The problem :: Whatever the records hold, copy it exactly and completely.

[Plain-text document sources]
════════════════════
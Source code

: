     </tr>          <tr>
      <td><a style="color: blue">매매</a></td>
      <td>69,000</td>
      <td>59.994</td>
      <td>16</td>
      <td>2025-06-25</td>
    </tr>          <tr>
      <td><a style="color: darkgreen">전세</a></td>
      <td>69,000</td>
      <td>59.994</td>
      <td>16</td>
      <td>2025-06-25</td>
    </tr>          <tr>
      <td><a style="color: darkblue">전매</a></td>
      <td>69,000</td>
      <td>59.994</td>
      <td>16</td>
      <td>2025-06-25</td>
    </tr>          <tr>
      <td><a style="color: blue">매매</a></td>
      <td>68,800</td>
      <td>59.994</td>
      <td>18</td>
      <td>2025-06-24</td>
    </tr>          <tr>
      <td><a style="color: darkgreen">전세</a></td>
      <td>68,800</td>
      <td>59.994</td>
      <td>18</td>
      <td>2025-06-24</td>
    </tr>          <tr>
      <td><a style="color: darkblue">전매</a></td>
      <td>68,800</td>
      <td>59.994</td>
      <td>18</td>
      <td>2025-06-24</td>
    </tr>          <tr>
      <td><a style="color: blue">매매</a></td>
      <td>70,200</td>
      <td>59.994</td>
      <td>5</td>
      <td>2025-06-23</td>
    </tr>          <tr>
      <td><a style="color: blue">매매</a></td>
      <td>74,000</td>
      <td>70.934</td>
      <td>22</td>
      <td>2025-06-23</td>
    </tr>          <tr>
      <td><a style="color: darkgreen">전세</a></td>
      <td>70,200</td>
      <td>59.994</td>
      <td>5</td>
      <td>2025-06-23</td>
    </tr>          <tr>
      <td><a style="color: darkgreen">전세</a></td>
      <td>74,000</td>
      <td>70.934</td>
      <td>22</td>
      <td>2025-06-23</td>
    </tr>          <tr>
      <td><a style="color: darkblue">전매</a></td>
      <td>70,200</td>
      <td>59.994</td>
════════════════════
Task result ::
Source code

:     </tr>          <tr>
      <td><a style="color: blue">매매</a></td>
      <td>69,000</td>
      <td>59.994</td>
      <td>16</td>
      <td>2025-06-25</td>
    </tr>          <tr>
      <td><a style="color: darkgreen">전세</a></td>
      <td>69,000</td>
      <td>59.994</td>
      <td>16</td>
      <td>2025-06-25</td>
    </tr>          <tr>
      <td><a style="color: darkblue">전매</a></td>
      <td>69,000</td>
      <td>59.994</td>
      <td>16</td>
      <td>2025-06-25</td>
    </tr>          <tr>
      <td><a style="color: blue">매매</a></td>
      <td>68,800</td>
      <td>59.994</td>
      <td>18</td>
      <td>2025-06-24</td>
    </tr>          <tr>
      <td><a style="color: darkgreen">전세</a></td>
      <td>68,800</td>
      <td>59.994</td>
      <td>18</td>
      <td>2025-06-24</td>
    </tr>          <tr>
      <td><a style="color: darkblue">전매</a></td>
      <td>68,800</td>
      <td>59.994</td>
      <td>18</td>
      <td>2025-06-24</td>
    </tr>          <tr>
      <td><a style="color: blue">매매</a></td>
      <td>70,200</td>
      <td>59.994</td>
      <td>5</td>
      <td>2025-06-23</td>
    </tr>          <tr>
      <td><a style="color: blue">매매</a></td>
      <td>74,000</td>
      <td>70.934</td>
      <td>22</td>
      <td>2025-06-23</td>
    </tr>          <tr>
      <td><a style="color: darkgreen">전세</a></td>
      <td>70,200</td>
      <td>59.994</td>
      <td>5</td>
      <td>2025-06-23</td>
    </tr>          <tr>
      <td><a style="color: darkgreen">전세</a></td>
      <td>74,000</td>
      <td>70.934</td>
      <td>22</td>
      <td>2025-06-23</td>
    </tr>          <tr>
      <td><a style="color: darkblue">전매</a></td>
      <td>70,200</td>
      <td>59.994</td>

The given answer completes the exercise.